More than that, Flea — birth name: Michael Peter Balzary — is the bass player for the Red Hot Chili Peppers, a band from a far-off era called the 1990s, when all the tips were frosted and kids still had the audacity to dream of Californication. Since before the band had landed on a name, Flea has been laying down some of the most iconic riffs in contemporary rock and roll, becoming one of maybe three bass players that anyone would recognize walking down the street – two, if Gene Simmons isn’t wearing the makeup.
Born in Melbourne, Australia on October 16, 1962 and raised in Canberra, New York and California, Flea grew up in a series of varyingly bohemian environments, with both parents engendering a lifelong love of music in him. By his own recollection, Flea came by his pseudonym in high school, earning the nickname thanks to his inability to sit still. Friends would call him “Mike B. the Flea,” a sobriquet that he’d carry with him into early performances, being credited as such in some of his earliest acting work in 1983’s Suburbia.
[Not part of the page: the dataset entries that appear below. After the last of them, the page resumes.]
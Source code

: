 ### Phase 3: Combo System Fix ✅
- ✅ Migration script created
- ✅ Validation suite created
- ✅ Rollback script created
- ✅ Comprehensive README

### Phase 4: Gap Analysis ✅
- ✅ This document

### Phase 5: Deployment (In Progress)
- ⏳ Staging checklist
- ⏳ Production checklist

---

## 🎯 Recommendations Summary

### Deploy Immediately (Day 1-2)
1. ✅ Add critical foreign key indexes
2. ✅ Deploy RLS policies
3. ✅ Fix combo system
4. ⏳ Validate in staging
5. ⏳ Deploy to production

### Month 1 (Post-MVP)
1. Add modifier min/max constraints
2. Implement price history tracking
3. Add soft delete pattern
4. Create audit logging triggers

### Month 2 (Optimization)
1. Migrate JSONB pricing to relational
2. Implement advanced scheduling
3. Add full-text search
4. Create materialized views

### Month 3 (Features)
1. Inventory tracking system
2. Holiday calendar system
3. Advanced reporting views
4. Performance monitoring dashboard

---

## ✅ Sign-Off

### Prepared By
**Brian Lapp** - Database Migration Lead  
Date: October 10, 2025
Presumably in a bid to ruin the lives of future CD insert writers who got paid by the word, he later shortened it to “The Flea,” then “Flea.”
Where to look if you’re itching for more Flea
On the subject of his acting career, Flea was apparently unsatisfied with a life building up to being voted Rolling Stone’s second-greatest bassist of all time. He also had to dip his toe into on-screen performances, via some of the most memorable movies and television shows of the last four decades. Flea can be spotted playing a nihilist in The Big Lebowski, one of the members of the heist crew in Baby Driver, part of Biff’s gang in the second and third Back to the Future films, and playing a musician in Fear and Loathing in Las Vegas. He voiced the feral child Donnie Thornberry across the Wild Thornberrys TV series, movies, and video games. He’s also developed a frustrating habit of showing up in music videos for songs performed by bands he’s never been a member of, causing moderately-to-severely stoned college sophomores to ask “Wait, was Flea in The Beastie Boys?” since 1986. Through his work with the Red Hot Chili Peppers, Flea is a multi-platinum artist with more than two dozen mainstream awards under his belt, including three separate AMA wins for Favorite Alternative Artist, six Grammys, and, in 2003, a Hungarian Music Award for International Rock Album of the Year for By the Way.
Interested parties with a desire to better understand just how wrecked the ‘90s were are encouraged to check out any documentary about Woodstock ‘99, where Flea danced and played bass naked in front of thousands of people while the festival burned to the ground.